Estonia is the northernmost of the three Baltic States and covers 17,462 square miles, making it slightly smaller than West Virginia. Its population of about 1.2 million is the smallest of the Baltic States. Despite its long occupation by the Soviet Union, today’s Estonia has found a clear path to freedom and independence and has, since the fall of the USSR, made great progress in rejoining the rest of Europe. Since regaining its independence, Estonia has held numerous free and fair elections and developed a high-tech economy that has earned it the title of Europe’s Silicon Valley.

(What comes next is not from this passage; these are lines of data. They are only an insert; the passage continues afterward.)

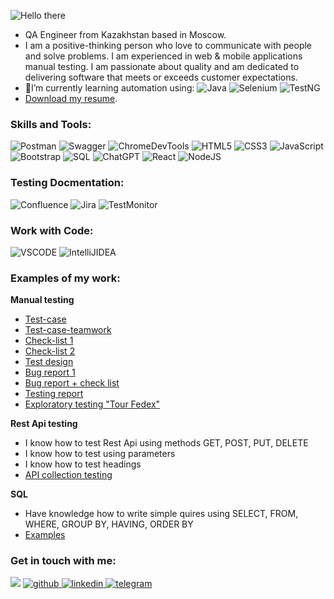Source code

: 
![Hello there](https://github.com/OlgaQAworld/OlgaQAworld/assets/146815272/4a1760d0-7a8c-4529-b3c7-86dea4ca2f6c)


- QA Engineer from Kazakhstan based in Moscow.
- I am a positive-thinking person who love to communicate with people and solve problems.
I am experienced in web & mobile applications manual testing. I am passionate about quality and am dedicated to delivering software that meets or exceeds customer expectations. 
- 🌱I’m currently learning automation using:
![Java](https://img.shields.io/badge/java-%2320232a.svg?style=for-the-badge&logo=java&logoColor=%2361DAFB)
![Selenium](https://img.shields.io/badge/Selenium-007ACC?style=for-the-badge&logo=selenium&logoColor=white)
![TestNG](https://img.shields.io/badge/TestNG-%23FF9900.svg?style=for-the-badge&logo=amazon-aws&logoColor=white)
- [Download my resume](https://drive.google.com/file/d/1OW814QIveV4AbuRsAtvvmna6GpO40dB1/view?usp=sharing).


<h3>Skills and Tools:</h3>
<div>
  
![Postman](https://img.shields.io/badge/postman-%23E34F26.svg?style=for-the-badge&logo=postman&logoColor=white) 
![Swagger](https://img.shields.io/badge/swagger-%234ea94b.svg?style=for-the-badge&logo=swagger&logoColor=white)
![ChromeDevTools](https://img.shields.io/badge/ChromeDevTools-%234ea94b.svg?style=for-the-badge&logo=ChromeDevTools&logoColor=white)
![HTML5](https://img.shields.io/badge/html5-%23E34F26.svg?style=for-the-badge&logo=html5&logoColor=white)
![CSS3](https://img.shields.io/badge/css3-%231572B6.svg?style=for-the-badge&logo=css3&logoColor=white)
![JavaScript](https://img.shields.io/badge/javascript-%23323330.svg?style=for-the-badge&logo=javascript&logoColor=%23F7DF1E)
![Bootstrap](https://img.shields.io/badge/bootstrap-%23563D7C.svg?style=for-the-badge&logo=bootstrap&logoColor=white)
![SQL](https://img.shields.io/badge/SQL-%234ea94b.svg?style=for-the-badge&logo=sql&logoColor=white)
![ChatGPT](https://img.shields.io/badge/chatGPT-74aa9c?style=for-the-badge&logo=openai&logoColor=white)
![React](https://img.shields.io/badge/react-%2320232a.svg?style=for-the-badge&logo=react&logoColor=%2361DAFB)
![NodeJS](https://img.shields.io/badge/node.js-6DA55F?style=for-the-badge&logo=node.js&logoColor=white)
</div>

<h3>Testing Docmentation:</h3>
<div>

![Confluence](https://img.shields.io/badge/confluence-%231572B6.svg?style=for-the-badge&logo=confluence&logoColor=white)
![Jira](https://img.shields.io/badge/Jira-%231572B6.svg?style=for-the-badge&logo=jira&logoColor=white)
![TestMonitor](https://img.shields.io/badge/testmonitor-%234ea94b.svg?style=for-the-badge&logo=testmonitor&logoColor=white)  
</div> 

<h3>Work with Code:</h3>
<div>

![VSCODE](https://img.shields.io/badge/vscode-%231572B6.svg?style=for-the-badge&logo=vscode&logoColor=white)
![IntelliJIDEA](https://img.shields.io/badge/intellijidea-%2320232a.svg?style=for-the-badge&logo=intellijidea&logoColor=%2361DAFB)
</div> 


 <h3>Examples of my work:</h3>
 <div>

 __Manual testing__
   
 - [Test-case](https://docs.google.com/spreadsheets/d/1eDeeOPH_Lhdn3Yv2D-gdR8vNqMyvMrTmD1dvg8h_AL0/edit?usp=sharing)
 - [Test-case-teamwork](https://docs.google.com/spreadsheets/d/1CMXWlYc1VeqBqQxsrmiAJGcWM2AGSGG7Xa3CT0O1z28/edit?usp=sharing)
 - [Check-list 1](https://docs.google.com/spreadsheets/d/1Vp7LoLD8kXLUF0RhRTz_6cbHxh3tKoRMZnFkdoUEGrw/edit?usp=sharing)
 - [Check-list 2](https://docs.google.com/document/d/1Fcrp-6LXirkMuOAh2cc26C3B4qaegjNbDtSk5l9H7Fs/edit?usp=sharing)
 - [Test design](https://drive.google.com/file/d/1wMMhi9Z_d4bL0od_avBGy5vYkaytc19W/view?usp=sharing)
 - [Bug report 1](https://docs.google.com/spreadsheets/d/1ak7nX7TWjZ8mPW8HqXlNuSFpKsGu56vGQmiklQreWgU/edit?usp=sharing)
 - [Bug report + check list](https://docs.google.com/spreadsheets/d/1lUsXoreM9jn2MACGAx73i2gXUXAt0oO70JZZKJGgwPY/edit?usp=sharing)
 - [Testing report](https://docs.google.com/document/d/1_xmZzVTad6VP_RJ5H2L_yRnS119nuu6AvbRDm3Xw9NU/edit?usp=sharing)
 - [Exploratory testing "Tour Fedex"](https://drive.google.com/file/d/1U7hO1TzNg6i-TIhSipYAMnwjLzW2Ym_X/view?usp=sharing)

 __Rest Api testing__

 - I know how to test Rest Api using methods GET, POST, PUT, DELETE
 - I know how to test using parameters
 - I know how to test headings
 - [API collection testing](https://drive.google.com/file/d/1KRznwOX7LimZsafeHf-9JkzB-hTh5cqU/view?usp=sharing)
    
 __SQL__

  - Have knowledge how to write simple quires using SELECT, FROM, WHERE, GROUP BY, HAVING, ORDER BY
  - [Examples](https://docs.google.com/spreadsheets/d/1NkJY7gMgvUNX5q3ma6WMOuZA649s_JDl/edit?usp=sharing&ouid=115672572273097717847&rtpof=true&sd=true)
 </div>

 <h3>Get in touch with me:</h3>

<div>

<a href="mailto:olyayevtyunina@gmail.com">
<img src="https://img.shields.io/badge/Gmail-D14836?style=for-the-badge&logo=gmail&logoColor=white"/></a>
<a href="https://github.com/OlgaQAworld" target="_blank">
<img src=https://img.shields.io/badge/github-%2324292e.svg?&style=for-the-badge&logo=github&logoColor=white alt=github />
</a>
<a href="https://www.linkedin.com/in/olga-yevtyunina-a3a81057/" target="_blank">
<img src=https://img.shields.io/badge/linkedin-%231E77B5.svg?&style=for-the-badge&logo=linkedin&logoColor=white alt=linkedin  />
</a>  
<a href="https://t.me/OlyaYevtyunina" target="_blank">
<img src=https://img.shields.io/badge/telegram-%231E77B5.svg?&style=for-the-badge&logo=telegram&logoColor=white alt=telegram  />
</a> 
</div>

Estonia is a member of both NATO and the EU. Its security concerns are in large part defined by its relationship and proximity to Russia, and Russia’s legacy as successor to the Soviet Union. This includes Estonia’s own large ethnic Russian minority (about 25 percent of the population), which has complained of marginalization and discrimination by the Estonian-speaking majority. Estonians have voiced concerns that Russia may attempt to manipulate that minority to undermine Estonian sovereignty or use it as an excuse for future intervention, even militarily.
During the early years of Estonia’s independence, members of the Helsinki Commission repeatedly traveled to the country to observe elections and encourage their Estonian counterparts to embrace OSCE commitments. The Commission has also held numerous hearings to review Estonia’s progress in the areas of media freedom, human rights, and protection of minorities. In July 2019, the Permanent Secretary of the Ministry of Defense of the Republic of Estonia, Kristjan Prikk, testified during the Commission’s first international field hearing in Gdansk, Poland, on the topic of Baltic Sea regional security.